[SUPPLIED MATERIAL Boundary: Start]

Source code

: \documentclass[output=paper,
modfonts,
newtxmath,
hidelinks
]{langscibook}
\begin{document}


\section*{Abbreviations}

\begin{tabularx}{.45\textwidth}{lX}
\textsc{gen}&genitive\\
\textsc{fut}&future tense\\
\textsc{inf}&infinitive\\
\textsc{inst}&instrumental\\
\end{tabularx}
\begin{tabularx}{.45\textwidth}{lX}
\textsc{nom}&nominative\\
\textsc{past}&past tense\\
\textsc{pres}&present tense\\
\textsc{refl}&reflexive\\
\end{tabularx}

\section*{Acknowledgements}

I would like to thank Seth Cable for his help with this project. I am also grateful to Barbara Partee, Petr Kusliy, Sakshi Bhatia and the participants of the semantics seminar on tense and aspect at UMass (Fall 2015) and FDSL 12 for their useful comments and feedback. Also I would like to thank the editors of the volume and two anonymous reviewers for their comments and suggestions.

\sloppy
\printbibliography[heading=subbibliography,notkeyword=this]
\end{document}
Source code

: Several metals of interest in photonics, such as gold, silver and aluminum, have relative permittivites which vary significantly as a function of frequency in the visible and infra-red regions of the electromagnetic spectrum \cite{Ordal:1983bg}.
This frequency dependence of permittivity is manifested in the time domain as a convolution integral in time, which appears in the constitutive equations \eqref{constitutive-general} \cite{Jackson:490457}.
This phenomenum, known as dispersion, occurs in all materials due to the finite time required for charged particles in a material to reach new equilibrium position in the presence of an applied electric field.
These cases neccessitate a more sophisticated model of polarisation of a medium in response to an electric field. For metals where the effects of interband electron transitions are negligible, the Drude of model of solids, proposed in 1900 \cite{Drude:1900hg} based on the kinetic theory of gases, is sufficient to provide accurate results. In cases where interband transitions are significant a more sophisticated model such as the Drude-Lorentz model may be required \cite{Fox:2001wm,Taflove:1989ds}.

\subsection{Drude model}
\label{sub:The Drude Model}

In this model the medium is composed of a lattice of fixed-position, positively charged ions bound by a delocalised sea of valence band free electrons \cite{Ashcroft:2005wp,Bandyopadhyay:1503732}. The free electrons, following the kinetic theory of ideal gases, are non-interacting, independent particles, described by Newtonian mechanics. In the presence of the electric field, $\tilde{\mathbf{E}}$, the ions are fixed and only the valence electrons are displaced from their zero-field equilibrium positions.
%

[SUPPLIED MATERIAL Boundary: End]

_WORK REQUIRED_
What you give back should be the full listing, copied exactly.

_FINISHED EXERCISE_
Source code

: \documentclass[output=paper,
modfonts,
newtxmath,
hidelinks
]{langscibook}
\begin{document}


\section*{Abbreviations}

\begin{tabularx}{.45\textwidth}{lX}
\textsc{gen}&genitive\\
\textsc{fut}&future tense\\
\textsc{inf}&infinitive\\
\textsc{inst}&instrumental\\
\end{tabularx}
\begin{tabularx}{.45\textwidth}{lX}
\textsc{nom}&nominative\\
\textsc{past}&past tense\\
\textsc{pres}&present tense\\
\textsc{refl}&reflexive\\
\end{tabularx}

\section*{Acknowledgements}

I would like to thank Seth Cable for his help with this project. I am also grateful to Barbara Partee, Petr Kusliy, Sakshi Bhatia and the participants of the semantics seminar on tense and aspect at UMass (Fall 2015) and FDSL 12 for their useful comments and feedback. Also I would like to thank the editors of the volume and two anonymous reviewers for their comments and suggestions.

\sloppy
\printbibliography[heading=subbibliography,notkeyword=this]
\end{document}
Source code

: Several metals of interest in photonics, such as gold, silver and aluminum, have relative permittivites which vary significantly as a function of frequency in the visible and infra-red regions of the electromagnetic spectrum \cite{Ordal:1983bg}.
This frequency dependence of permittivity is manifested in the time domain as a convolution integral in time, which appears in the constitutive equations \eqref{constitutive-general} \cite{Jackson:490457}.
This phenomenum, known as dispersion, occurs in all materials due to the finite time required for charged particles in a material to reach new equilibrium position in the presence of an applied electric field.
These cases neccessitate a more sophisticated model of polarisation of a medium in response to an electric field. For metals where the effects of interband electron transitions are negligible, the Drude of model of solids, proposed in 1900 \cite{Drude:1900hg} based on the kinetic theory of gases, is sufficient to provide accurate results. In cases where interband transitions are significant a more sophisticated model such as the Drude-Lorentz model may be required \cite{Fox:2001wm,Taflove:1989ds}.

\subsection{Drude model}
\label{sub:The Drude Model}

In this model the medium is composed of a lattice of fixed-position, positively charged ions bound by a delocalised sea of valence band free electrons \cite{Ashcroft:2005wp,Bandyopadhyay:1503732}. The free electrons, following the kinetic theory of ideal gases, are non-interacting, independent particles, described by Newtonian mechanics. In the presence of the electric field, $\tilde{\mathbf{E}}$, the ions are fixed and only the valence electrons are displaced from their zero-field equilibrium positions.
%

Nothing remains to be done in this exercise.